McHugh says Sky deal shows Croke 'out of touch' with grassroots

Martin McHugh

Martin McHugh says the GAA's decision to agree a deal for Sky TV to broadcast some live championship matches shows the association's top brass to be out of touch with the sport's grassroots.

McHugh, BBC GAA analyst, believes Croke Park's bosses are too focused on the association "making money".

"The association should be about the grassroots and it's the clubs that are keeping us going," said McHugh.

"Now they are going to have to pay to watch gaelic football on TV."

Under the new arrangements, Sky Sports will have exclusive island of Ireland rights to 14 championship games while along with RTE, they will also have live coverage of the All-Ireland Hurling and Football semi-finals and finals.

RTE will have 31 live games which will include the All-Ireland senior finals and semi-finals in both codes.

Sky's 14 exclusive matches will consist of eight Saturday evening All-Ireland qualifiers, two All-Ireland Football quarter-finals, plus four provincial championship games.

All Sky's live 20 games will be available to its subscribers in Ireland and Britain.

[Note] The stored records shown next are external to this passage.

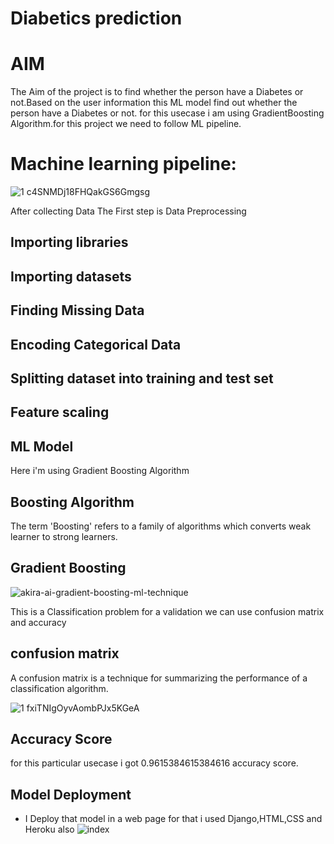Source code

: # Diabetics prediction

# AIM
  The Aim of the project is to find whether the person have a Diabetes or not.Based on the user information this ML model find out whether the person have a Diabetes or not.
  for this usecase i am using GradientBoosting Algorithm.for this project we need to follow ML pipeline.
  
# Machine learning pipeline:
   

![1 c4SNMDj18FHQakGS6Gmgsg](https://user-images.githubusercontent.com/61903698/132532255-3cda2604-94e4-4675-af62-43b3fcbd69e0.png)

After collecting Data The First step is Data Preprocessing
## Importing libraries
## Importing datasets
##  Finding Missing Data
##  Encoding Categorical Data
##  Splitting dataset into training and test set
##  Feature scaling

## ML Model
  Here i'm using Gradient Boosting Algorithm
## Boosting Algorithm
The term 'Boosting' refers to a family of algorithms which converts weak learner to strong learners.

## Gradient Boosting
   ![akira-ai-gradient-boosting-ml-technique](https://user-images.githubusercontent.com/61903698/132536112-5040cef1-62a5-46c2-933b-56398c60b0d2.png)

This is a Classification problem for a validation we can use confusion matrix and accuracy 

## confusion matrix

A confusion matrix is a technique for summarizing the performance of a classification algorithm. 

![1 fxiTNIgOyvAombPJx5KGeA](https://user-images.githubusercontent.com/61903698/132537114-7852138f-18f4-4ee7-a8ef-c8e9ff7b002f.png)

## Accuracy Score
for this particular usecase i got 0.9615384615384616 accuracy score.

## Model Deployment
* I Deploy that model in a web page for that i used Django,HTML,CSS and Heroku also
![index](https://user-images.githubusercontent.com/61903698/132537975-f7b959bd-c41b-453c-95ec-a661e5f9d892.png)




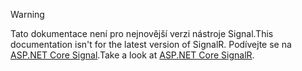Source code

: > [!WARNING]
> <span data-ttu-id="2e519-101">Tato dokumentace není pro nejnovější verzi nástroje Signal.</span><span class="sxs-lookup"><span data-stu-id="2e519-101">This documentation isn't for the latest version of SignalR.</span></span> <span data-ttu-id="2e519-102">Podívejte se na [ASP.NET Core Signal](/aspnet/core/signalr/introduction).</span><span class="sxs-lookup"><span data-stu-id="2e519-102">Take a look at [ASP.NET Core SignalR](/aspnet/core/signalr/introduction).</span></span>
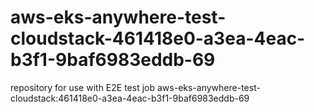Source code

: # aws-eks-anywhere-test-cloudstack-461418e0-a3ea-4eac-b3f1-9baf6983eddb-69
repository for use with E2E test job aws-eks-anywhere-test-cloudstack:461418e0-a3ea-4eac-b3f1-9baf6983eddb-69

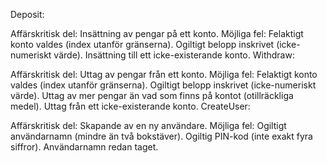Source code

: Deposit:

Affärskritisk del: Insättning av pengar på ett konto.
Möjliga fel:
Felaktigt konto valdes (index utanför gränserna).
Ogiltigt belopp inskrivet (icke-numeriskt värde).
Insättning till ett icke-existerande konto.
Withdraw:

Affärskritisk del: Uttag av pengar från ett konto.
Möjliga fel:
Felaktigt konto valdes (index utanför gränserna).
Ogiltigt belopp inskrivet (icke-numeriskt värde).
Uttag av mer pengar än vad som finns på kontot (otillräckliga medel).
Uttag från ett icke-existerande konto.
CreateUser:

Affärskritisk del: Skapande av en ny användare.
Möjliga fel:
Ogiltigt användarnamn (mindre än två bokstäver).
Ogiltig PIN-kod (inte exakt fyra siffror).
Användarnamn redan taget.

Under the new broadcasting deal, BBC Northern Ireland will continue to broadcast Ulster Championship matches, including the provincial football final, which are also being shown live on RTE.

While the GAA has strongly defended its landmark decision to agree a deal with Sky, McHugh remains unconvinced.

"The GAA is built on the club. The only way it can survive is to keep that very strong. It's all about the grassroots. The people who look after the underage teams and run the clubs and look after the pitches.

"Even at the minute, a lot of the club players are paying for lottery tickets to keep the clubs going and a lot of that money goes to the county teams.

"Now to turn round and say to them that they are going to have pay to watch gaelic on TV? I don't think that is going to work at all."

McHugh is also fearful that the Sky deal will lead to further calls for the GAA to go professional at the top end with county players being paid.

"The association cannot afford to pay players but with the GAA doing things like this, the players are going to say, 'Hold on a minute. We need a piece of this," said the former Donegal star.

"I have two sons [Mark and Ryan] playing with Donegal at the minute. You don't see them. If they are not in the gym, they are training.

"They cannot hold down a part-time job and they cannot do anything because of the commitment they have to football.

"What are players going to start saying [after the Sky deal]?"

GAA president Liam O'Neill insisted that the new broadcast arrangements "represent an exciting development for the association".

"Making our games more widely available to Irish people abroad was a critical factor in our approach to these negotiations," said the GAA president.

"We are also glad that this brings the quality and excitement of our games to a wider international audience.

"Gaelic games are national games played in a small country, and which must compete for audience loyalty with the hugely powerful sporting and marketing resources of international sports.

"The GAA has to fight its corner, and must ensure that it maintains a strong presence across a range of media outlets."